Commencer par une audacieuse interprétation a cappella de ‘Feeling Good’, débutée dans l'obscurité des coulisses pour se terminer dans un éclat de couleurs et de lumières au piano, on a enchaîné avec – quoi d'autre ? – ‘The Tale of the King’s Road Piano’, qui me semble beaucoup ressembler à un morceau de Leonard Cohen, mais est en fait de nul autre que Giles lui-même. Ensuite, nous avons vu l'ambiance gospel monter d'un cran avec Clint Dyer et son harmonica embrassant – entre autres choses – l'ancien hit d'Harry Belafonte, ‘Matilda’ et un joli extrait de ‘What A Friend We Have In Jesus’.
Giles écrit également, et écrit bien : ce soir-là, nous avons entendu son ‘Nicky’, un morceau formidable en lui-même, qui s'est fondu dans ‘Grandma’s Hands’ de Bill Withers, pour lequel il s’est accompagné à la guitare. Le truc avec son acte de cabaret, c'est qu'on ne sait jamais où ça va ensuite : chaque tournant est accueilli par des exclamations de surprise ravie, qui sont couronnées d'encore plus de délice quand on découvre à quel point il maîtrise chaque compétence de son répertoire. Le bon mot était tout aussi précis, passant des souvenirs de famille, par l'actualité, aux potins du showbiz, souvent liés à son CV.
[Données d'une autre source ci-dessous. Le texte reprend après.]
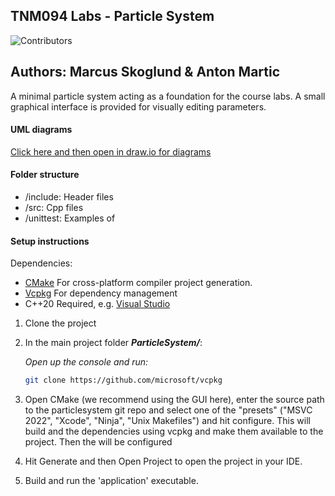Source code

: ## TNM094 Labs - Particle System

![Contributors](https://img.shields.io/badge/contributors-3-green)

## Authors: Marcus Skoglund & Anton Martic

A minimal particle system acting as a foundation for the course labs.
A small graphical interface is provided for visually editing parameters.

#### UML diagrams
[Click here and then open in draw.io for diagrams](https://drive.google.com/file/d/1VYjRpuxV53BEmxqkvz2iq4STdPoqGKrt/view?usp=sharing)

#### Folder structure

- /include: Header files
- /src: Cpp files
- /unittest: Examples of

#### Setup instructions

Dependencies:

- [CMake](https://cmake.org/download/) For cross-platform compiler project generation.
- [Vcpkg](https://github.com/microsoft/vcpkg) For dependency management
- C++20 Required, e.g. [Visual Studio](https://visualstudio.microsoft.com/downloads/)

1.  Clone the project

2.  In the main project folder **_ParticleSystem/_**:

    _Open up the console and run:_

    ```bash
    git clone https://github.com/microsoft/vcpkg
    ```

3.  Open CMake (we recommend using the GUI here), enter the source path to the particlesystem git repo
    and select one of the "presets" ("MSVC 2022", "Xcode", "Ninja", "Unix Makefiles")
    and hit configure. This will build and the dependencies using vcpkg and make them available to
    the project. Then the will be configured

4.  Hit Generate and then Open Project to open the project in your IDE.

5.  Build and run the 'application' executable.
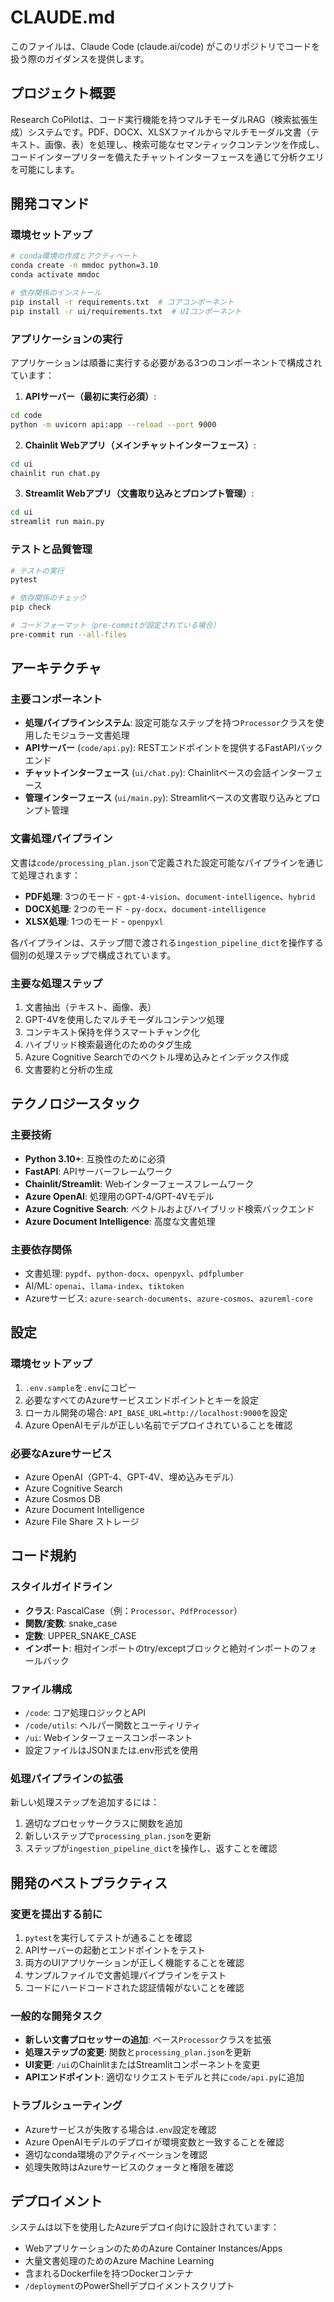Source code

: # CLAUDE.md

このファイルは、Claude Code (claude.ai/code) がこのリポジトリでコードを扱う際のガイダンスを提供します。

## プロジェクト概要

Research CoPilotは、コード実行機能を持つマルチモーダルRAG（検索拡張生成）システムです。PDF、DOCX、XLSXファイルからマルチモーダル文書（テキスト、画像、表）を処理し、検索可能なセマンティックコンテンツを作成し、コードインタープリターを備えたチャットインターフェースを通じて分析クエリを可能にします。

## 開発コマンド

### 環境セットアップ
```bash
# conda環境の作成とアクティベート
conda create -n mmdoc python=3.10
conda activate mmdoc

# 依存関係のインストール
pip install -r requirements.txt  # コアコンポーネント
pip install -r ui/requirements.txt  # UIコンポーネント
```

### アプリケーションの実行
アプリケーションは順番に実行する必要がある3つのコンポーネントで構成されています：

1. **APIサーバー（最初に実行必須）**:
```bash
cd code
python -m uvicorn api:app --reload --port 9000
```

2. **Chainlit Webアプリ（メインチャットインターフェース）**:
```bash
cd ui
chainlit run chat.py
```

3. **Streamlit Webアプリ（文書取り込みとプロンプト管理）**:
```bash
cd ui
streamlit run main.py
```

### テストと品質管理
```bash
# テストの実行
pytest

# 依存関係のチェック
pip check

# コードフォーマット（pre-commitが設定されている場合）
pre-commit run --all-files
```

## アーキテクチャ

### 主要コンポーネント
- **処理パイプラインシステム**: 設定可能なステップを持つ`Processor`クラスを使用したモジュラー文書処理
- **APIサーバー** (`code/api.py`): RESTエンドポイントを提供するFastAPIバックエンド
- **チャットインターフェース** (`ui/chat.py`): Chainlitベースの会話インターフェース
- **管理インターフェース** (`ui/main.py`): Streamlitベースの文書取り込みとプロンプト管理

### 文書処理パイプライン
文書は`code/processing_plan.json`で定義された設定可能なパイプラインを通じて処理されます：

- **PDF処理**: 3つのモード - `gpt-4-vision`、`document-intelligence`、`hybrid`
- **DOCX処理**: 2つのモード - `py-docx`、`document-intelligence`
- **XLSX処理**: 1つのモード - `openpyxl`

各パイプラインは、ステップ間で渡される`ingestion_pipeline_dict`を操作する個別の処理ステップで構成されています。

### 主要な処理ステップ
1. 文書抽出（テキスト、画像、表）
2. GPT-4Vを使用したマルチモーダルコンテンツ処理
3. コンテキスト保持を伴うスマートチャンク化
4. ハイブリッド検索最適化のためのタグ生成
5. Azure Cognitive Searchでのベクトル埋め込みとインデックス作成
6. 文書要約と分析の生成

## テクノロジースタック

### 主要技術
- **Python 3.10+**: 互換性のために必須
- **FastAPI**: APIサーバーフレームワーク
- **Chainlit/Streamlit**: Webインターフェースフレームワーク
- **Azure OpenAI**: 処理用のGPT-4/GPT-4Vモデル
- **Azure Cognitive Search**: ベクトルおよびハイブリッド検索バックエンド
- **Azure Document Intelligence**: 高度な文書処理

### 主要依存関係
- 文書処理: `pypdf`、`python-docx`、`openpyxl`、`pdfplumber`
- AI/ML: `openai`、`llama-index`、`tiktoken`
- Azureサービス: `azure-search-documents`、`azure-cosmos`、`azureml-core`

## 設定

### 環境セットアップ
1. `.env.sample`を`.env`にコピー
2. 必要なすべてのAzureサービスエンドポイントとキーを設定
3. ローカル開発の場合: `API_BASE_URL=http://localhost:9000`を設定
4. Azure OpenAIモデルが正しい名前でデプロイされていることを確認

### 必要なAzureサービス
- Azure OpenAI（GPT-4、GPT-4V、埋め込みモデル）
- Azure Cognitive Search
- Azure Cosmos DB
- Azure Document Intelligence
- Azure File Share ストレージ

## コード規約

### スタイルガイドライン
- **クラス**: PascalCase（例：`Processor`、`PdfProcessor`）
- **関数/変数**: snake_case
- **定数**: UPPER_SNAKE_CASE
- **インポート**: 相対インポートのtry/exceptブロックと絶対インポートのフォールバック

### ファイル構成
- `/code`: コア処理ロジックとAPI
- `/code/utils`: ヘルパー関数とユーティリティ
- `/ui`: Webインターフェースコンポーネント
- 設定ファイルはJSONまたは.env形式を使用

### 処理パイプラインの拡張
新しい処理ステップを追加するには：
1. 適切なプロセッサークラスに関数を追加
2. 新しいステップで`processing_plan.json`を更新
3. ステップが`ingestion_pipeline_dict`を操作し、返すことを確認

## 開発のベストプラクティス

### 変更を提出する前に
1. `pytest`を実行してテストが通ることを確認
2. APIサーバーの起動とエンドポイントをテスト
3. 両方のUIアプリケーションが正しく機能することを確認
4. サンプルファイルで文書処理パイプラインをテスト
5. コードにハードコードされた認証情報がないことを確認

### 一般的な開発タスク
- **新しい文書プロセッサーの追加**: ベース`Processor`クラスを拡張
- **処理ステップの変更**: 関数と`processing_plan.json`を更新
- **UI変更**: `/ui`のChainlitまたはStreamlitコンポーネントを変更
- **APIエンドポイント**: 適切なリクエストモデルと共に`code/api.py`に追加

### トラブルシューティング
- Azureサービスが失敗する場合は`.env`設定を確認
- Azure OpenAIモデルのデプロイが環境変数と一致することを確認
- 適切なconda環境のアクティベーションを確認
- 処理失敗時はAzureサービスのクォータと権限を確認

## デプロイメント

システムは以下を使用したAzureデプロイ向けに設計されています：
- WebアプリケーションのためのAzure Container Instances/Apps
- 大量文書処理のためのAzure Machine Learning
- 含まれるDockerfileを持つDockerコンテナ
- `/deployment`のPowerShellデプロイメントスクリプト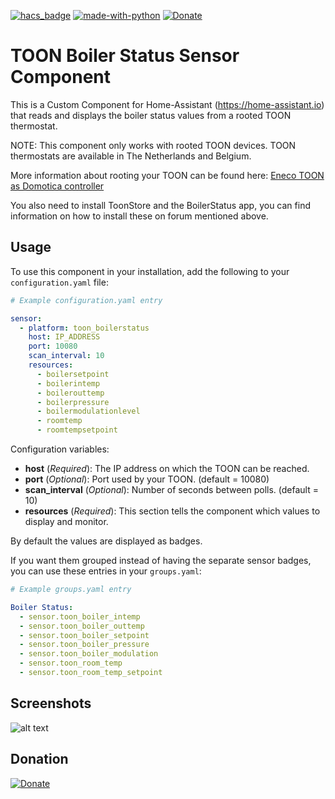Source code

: [![hacs_badge](https://img.shields.io/badge/HACS-Default-orange.svg)](https://github.com/custom-components/hacs)  [![made-with-python](https://img.shields.io/badge/Made%20with-Python-1f425f.svg)](https://www.python.org/) [![Donate](https://img.shields.io/badge/Donate-PayPal-green.svg)](https://www.paypal.me/cyberjunkynl/)

# TOON Boiler Status Sensor Component
This is a Custom Component for Home-Assistant (https://home-assistant.io) that reads and displays the boiler status values from a rooted TOON thermostat.

NOTE: This component only works with rooted TOON devices.
TOON thermostats are available in The Netherlands and Belgium.

More information about rooting your TOON can be found here:
[Eneco TOON as Domotica controller](http://www.domoticaforum.eu/viewforum.php?f=87)

You also need to install ToonStore and the BoilerStatus app, you can find information on how to install these on forum mentioned above.

## Usage
To use this component in your installation, add the following to your `configuration.yaml` file:

```yaml
# Example configuration.yaml entry

sensor:
  - platform: toon_boilerstatus
    host: IP_ADDRESS
    port: 10080
    scan_interval: 10
    resources:
      - boilersetpoint
      - boilerintemp
      - boilerouttemp
      - boilerpressure
      - boilermodulationlevel
      - roomtemp
      - roomtempsetpoint
```

Configuration variables:

- **host** (*Required*): The IP address on which the TOON can be reached.
- **port** (*Optional*): Port used by your TOON. (default = 10080)
- **scan_interval** (*Optional*): Number of seconds between polls. (default = 10)
- **resources** (*Required*): This section tells the component which values to display and monitor.

By default the values are displayed as badges.

If you want them grouped instead of having the separate sensor badges, you can use these entries in your `groups.yaml`:

```yaml
# Example groups.yaml entry

Boiler Status:
  - sensor.toon_boiler_intemp
  - sensor.toon_boiler_outtemp
  - sensor.toon_boiler_setpoint
  - sensor.toon_boiler_pressure
  - sensor.toon_boiler_modulation
  - sensor.toon_room_temp
  - sensor.toon_room_temp_setpoint
```

## Screenshots

![alt text](https://github.com/cyberjunky/home-assistant-toon_boilerstatus/blob/master/screenshots/toon-boilerstatus.png?raw=true "Screenshot TOON Boiler Status")

## Donation
[![Donate](https://img.shields.io/badge/Donate-PayPal-green.svg)](https://www.paypal.me/cyberjunkynl/)
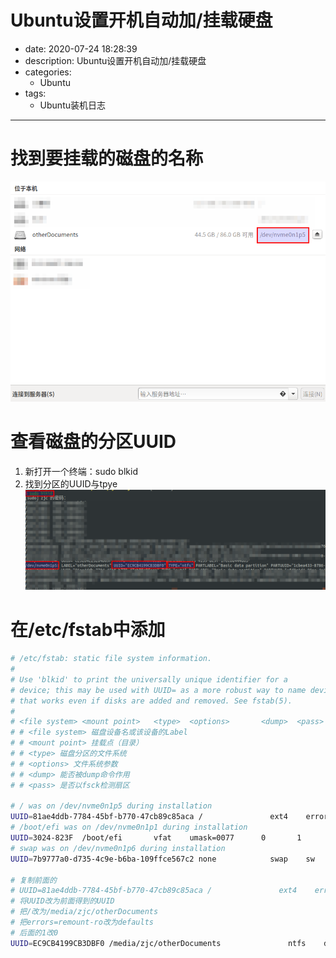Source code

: #   Ubuntu设置开机自动加/挂载硬盘
+ date: 2020-07-24 18:28:39
+ description: Ubuntu设置开机自动加/挂载硬盘
+ categories:
  - Ubuntu
+ tags:
  - Ubuntu装机日志
---
#   找到要挂载的磁盘的名称
![](../images/2020/07/20200724001.png)

#   查看磁盘的分区UUID

1.  新打开一个终端：sudo blkid 
2.  找到分区的UUID与tpye
![](../images/2020/07/20200724003.png)

#   在/etc/fstab中添加
```bash
# /etc/fstab: static file system information.
#
# Use 'blkid' to print the universally unique identifier for a
# device; this may be used with UUID= as a more robust way to name devices
# that works even if disks are added and removed. See fstab(5).
#
# <file system> <mount point>   <type>  <options>       <dump>  <pass>
# # <file system> 磁盘设备名或该设备的Label
# # <mount point> 挂载点（目录）
# # <type> 磁盘分区的文件系统
# # <options> 文件系统参数
# # <dump> 能否被dump命令作用
# # <pass> 是否以fsck检测扇区

# / was on /dev/nvme0n1p5 during installation
UUID=81ae4ddb-7784-45bf-b770-47cb89c85aca /               ext4    errors=remount-ro 0       1
# /boot/efi was on /dev/nvme0n1p1 during installation
UUID=3024-823F  /boot/efi       vfat    umask=0077      0       1
# swap was on /dev/nvme0n1p6 during installation
UUID=7b9777a0-d735-4c9e-b6ba-109ffce567c2 none            swap    sw              0       0

# 复制前面的
# UUID=81ae4ddb-7784-45bf-b770-47cb89c85aca /               ext4    errors=remount-ro 0       1
# 将UUID改为前面得到的UUID
# 把/改为/media/zjc/otherDocuments
# 把errors=remount-ro改为defaults
# 后面的1改0
UUID=EC9CB4199CB3DBF0 /media/zjc/otherDocuments               ntfs    defaults 0       1
```




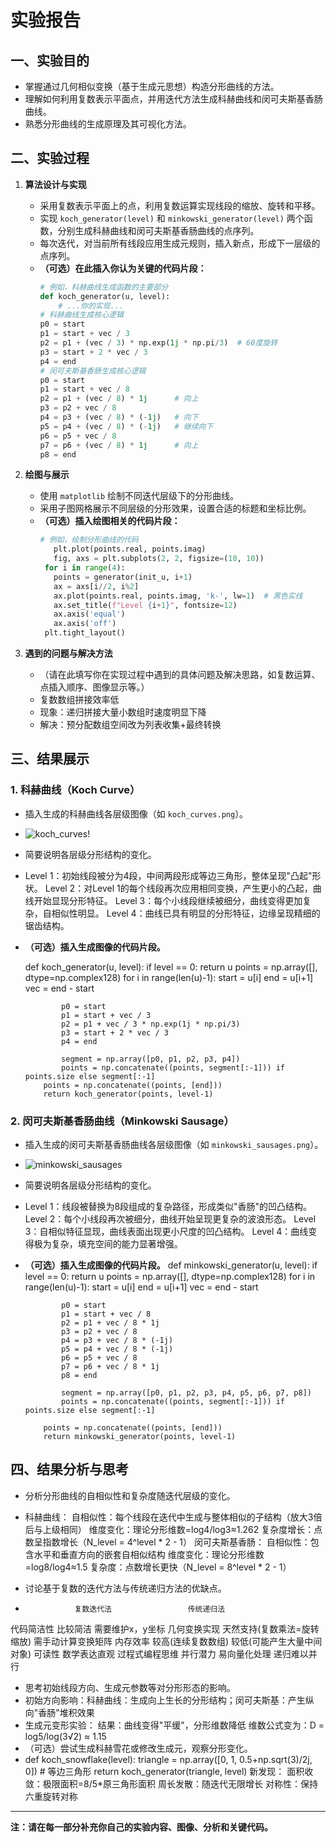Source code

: # 实验报告

## 一、实验目的

- 掌握通过几何相似变换（基于生成元思想）构造分形曲线的方法。
- 理解如何利用复数表示平面点，并用迭代方法生成科赫曲线和闵可夫斯基香肠曲线。
- 熟悉分形曲线的生成原理及其可视化方法。

## 二、实验过程

1. **算法设计与实现**
   - 采用复数表示平面上的点，利用复数运算实现线段的缩放、旋转和平移。
   - 实现 `koch_generator(level)` 和 `minkowski_generator(level)` 两个函数，分别生成科赫曲线和闵可夫斯基香肠曲线的点序列。
   - 每次迭代，对当前所有线段应用生成元规则，插入新点，形成下一层级的点序列。
   - **（可选）在此插入你认为关键的代码片段：**
     ```python
     # 例如，科赫曲线生成函数的主要部分
     def koch_generator(u, level):
         # ...你的实现...
     # 科赫曲线生成核心逻辑
     p0 = start
     p1 = start + vec / 3
     p2 = p1 + (vec / 3) * np.exp(1j * np.pi/3)  # 60度旋转
     p3 = start + 2 * vec / 3
     p4 = end
     # 闵可夫斯基香肠生成核心逻辑
     p0 = start
     p1 = start + vec / 8
     p2 = p1 + (vec / 8) * 1j      # 向上
     p3 = p2 + vec / 8
     p4 = p3 + (vec / 8) * (-1j)   # 向下
     p5 = p4 + (vec / 8) * (-1j)   # 继续向下
     p6 = p5 + vec / 8
     p7 = p6 + (vec / 8) * 1j      # 向上
     p8 = end
     ```

2. **绘图与展示**
   - 使用 `matplotlib` 绘制不同迭代层级下的分形曲线。
   - 采用子图网格展示不同层级的分形效果，设置合适的标题和坐标比例。
   - **（可选）插入绘图相关的代码片段：**
     ```python
     # 例如，绘制分形曲线的代码
        plt.plot(points.real, points.imag)
        fig, axs = plt.subplots(2, 2, figsize=(10, 10))
      for i in range(4):
        points = generator(init_u, i+1)
        ax = axs[i//2, i%2]
        ax.plot(points.real, points.imag, 'k-', lw=1)  # 黑色实线
        ax.set_title(f"Level {i+1}", fontsize=12)
        ax.axis('equal')
        ax.axis('off')
      plt.tight_layout()
     ```

3. **遇到的问题与解决方法**
   - （请在此填写你在实现过程中遇到的具体问题及解决思路，如复数运算、点插入顺序、图像显示等。）
   - 复数数组拼接效率低
   - 现象：递归拼接大量小数组时速度明显下降
   - 解决：预分配数组空间改为列表收集+最终转换

## 三、结果展示

### 1. 科赫曲线（Koch Curve）

- 插入生成的科赫曲线各层级图像（如 `koch_curves.png`）。
- ![koch_curves](https://github.com/user-attachments/assets/e29d0669-14c1-4442-9bce-1f6b62ef1069)!
- 简要说明各层级分形结构的变化。
- Level 1：初始线段被分为4段，中间两段形成等边三角形，整体呈现"凸起"形状。
Level 2：对Level 1的每个线段再次应用相同变换，产生更小的凸起，曲线开始显现分形特征。
Level 3：每个小线段继续被细分，曲线变得更加复杂，自相似性明显。
Level 4：曲线已具有明显的分形特征，边缘呈现精细的锯齿结构。
- **（可选）插入生成图像的代码片段。**

   def koch_generator(u, level):
          if level == 0:
              return u
          points = np.array([], dtype=np.complex128)
          for i in range(len(u)-1):
              start = u[i]
              end = u[i+1]
              vec = end - start
        
              p0 = start
              p1 = start + vec / 3
              p2 = p1 + vec / 3 * np.exp(1j * np.pi/3)
              p3 = start + 2 * vec / 3
              p4 = end
        
              segment = np.array([p0, p1, p2, p3, p4])
              points = np.concatenate((points, segment[:-1])) if points.size else segment[:-1]
          points = np.concatenate((points, [end]))
          return koch_generator(points, level-1)
  
### 2. 闵可夫斯基香肠曲线（Minkowski Sausage）

- 插入生成的闵可夫斯基香肠曲线各层级图像（如 `minkowski_sausages.png`）。
- ![minkowski_sausages](https://github.com/user-attachments/assets/9c63990c-9c6a-4868-aeff-2de95f76501e)
- 简要说明各层级分形结构的变化。
- Level 1：线段被替换为8段组成的复杂路径，形成类似"香肠"的凹凸结构。
Level 2：每个小线段再次被细分，曲线开始呈现更复杂的波浪形态。
Level 3：自相似特征显现，曲线表面出现更小尺度的凹凸结构。
Level 4：曲线变得极为复杂，填充空间的能力显著增强。
- **（可选）插入生成图像的代码片段。**
      def minkowski_generator(u, level):
          if level == 0:
              return u
          points = np.array([], dtype=np.complex128)
          for i in range(len(u)-1):
              start = u[i]
              end = u[i+1]
              vec = end - start
        
              p0 = start
              p1 = start + vec / 8
              p2 = p1 + vec / 8 * 1j
              p3 = p2 + vec / 8
              p4 = p3 + vec / 8 * (-1j)
              p5 = p4 + vec / 8 * (-1j)
              p6 = p5 + vec / 8
              p7 = p6 + vec / 8 * 1j
              p8 = end
        
              segment = np.array([p0, p1, p2, p3, p4, p5, p6, p7, p8])
              points = np.concatenate((points, segment[:-1])) if points.size else segment[:-1]
    
          points = np.concatenate((points, [end]))
          return minkowski_generator(points, level-1)
  
## 四、结果分析与思考

- 分析分形曲线的自相似性和复杂度随迭代层级的变化。
- 科赫曲线：
自相似性：每个线段在迭代中生成与整体相似的子结构（放大3倍后与上级相同）
维度变化：理论分形维数=log4/log3≈1.262
复杂度增长：点数呈指数增长（N_level = 4^level * 2 - 1）
闵可夫斯基香肠：
自相似性：包含水平和垂直方向的嵌套自相似结构
维度变化：理论分形维数=log8/log4≈1.5
复杂度：点数增长更快（N_level = 8^level * 2 - 1）

- 讨论基于复数的迭代方法与传统递归方法的优缺点。
-                复数迭代法	               传统递归法
代码简洁性		  比较简洁                    需要维护x，y坐标
几何变换实现	  天然支持(复数乘法=旋转缩放)	需手动计算变换矩阵
内存效率	        较高(连续复数数组)	         较低(可能产生大量中间对象)
可读性	        数学表达直观               	过程式编程思维
并行潜力	        易向量化处理	               递归难以并行
- 思考初始线段方向、生成元参数等对分形形态的影响。
- 初始方向影响：科赫曲线：生成向上生长的分形结构；闵可夫斯基：产生纵向"香肠"堆积效果
- 生成元变形实验：
结果：曲线变得"平缓"，分形维数降低
维数公式变为：D = log5/log(3√2) ≈ 1.15
- （可选）尝试生成科赫雪花或修改生成元，观察分形变化。
- def koch_snowflake(level):
    triangle = np.array([0, 1, 0.5+np.sqrt(3)/2j, 0])  # 等边三角形
    return koch_generator(triangle, level)
  新发现：
面积收敛：极限面积=8/5*原三角形面积
周长发散：随迭代无限增长
对称性：保持六重旋转对称
---

**注：请在每一部分补充你自己的实验内容、图像、分析和关键代码。**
Par exemple : nous avons avancé vers des territoires plus osés avec le magnifique blues de Robert Johnson, ‘Come On In My Kitchen’, et puis - directement de ‘Ma Rainey’s Black Bottom’ (je crois) – est venu ‘Hear Me Talkin’ To You’. Cela nous a emmenés vers ‘Ramblin’ Man’, et – très différent – ‘Raspberry Beret’ de Prince. Dans un brillant changement de ton, nous sommes alors passés au cœur émotionnel de la première moitié de la soirée, ‘Georgia’, une chanson que Terera peut faire pleurer des larmes.
Juste quand vous pensiez que ça ne pouvait pas être mieux, ça l'était. Tyrone Huntley est arrivé, et ils ont fait un duo magnifique sur ‘A Bridge Over Troubled Waters’. Dans un remarquable retournement de situation parfaitement minuté, Jon Robyns est alors venu - en mode bravement caustique et provocateur - avec Princeton d'Avenue Q pour faire plus que justice à ‘The Wind Beneath My Wings’. Et puis ? C’était la divine Alexia Khadime qui, malgré s'être précipitée depuis le pantomime à Hackney, a déchiré ‘Had I A Golden Thread’ avec un effet dévastateur. Et puis Giles a couronné le tout avec le magnifique ‘At Last’ d'Harry Warren, à ce moment-là nous avions tous désespérément besoin de quelque chose de délicieux à boire. L'entracte est arrivée parfaitement à l'heure.
La seconde moitié était tout aussi charmante, avec un subtil ‘Singin’ in the Rain’ (complet avec shuffle soft shoe sur le podium moquetté), puis un trio vigoureux de Myra Sands, Finty Williams et Chris Logan s'attaquant à ‘You Gotta Have A Gimmick’ de Gypsy. Le ton a été habilement rétabli par le désormais emblématique ‘Pure Imagination’ de Terera, un morceau que son timbre exquis et sa phraséologie, resplendissant de richesse barytonale, transforment en l'apostrophe la plus séduisante à une indulgence de l'esprit. Puis est venu un enchaînement vers un autre morceau plus contemporain, ‘Sweet Dreams Are Made Of This’, où il montre encore une fois sa brillante polyvalence. Nous avons même eu un petit extrait de ‘Jailhouse Rock’ avant de nous lancer dans le mordant ‘When God’s On Your Side’ de Dylan (parfait pour le climat politique actuel aux États-Unis – et ailleurs), puis l'humour chaleureux de l'ancien numéro de Slim Whitman, ‘Lonesome Cattle Call’.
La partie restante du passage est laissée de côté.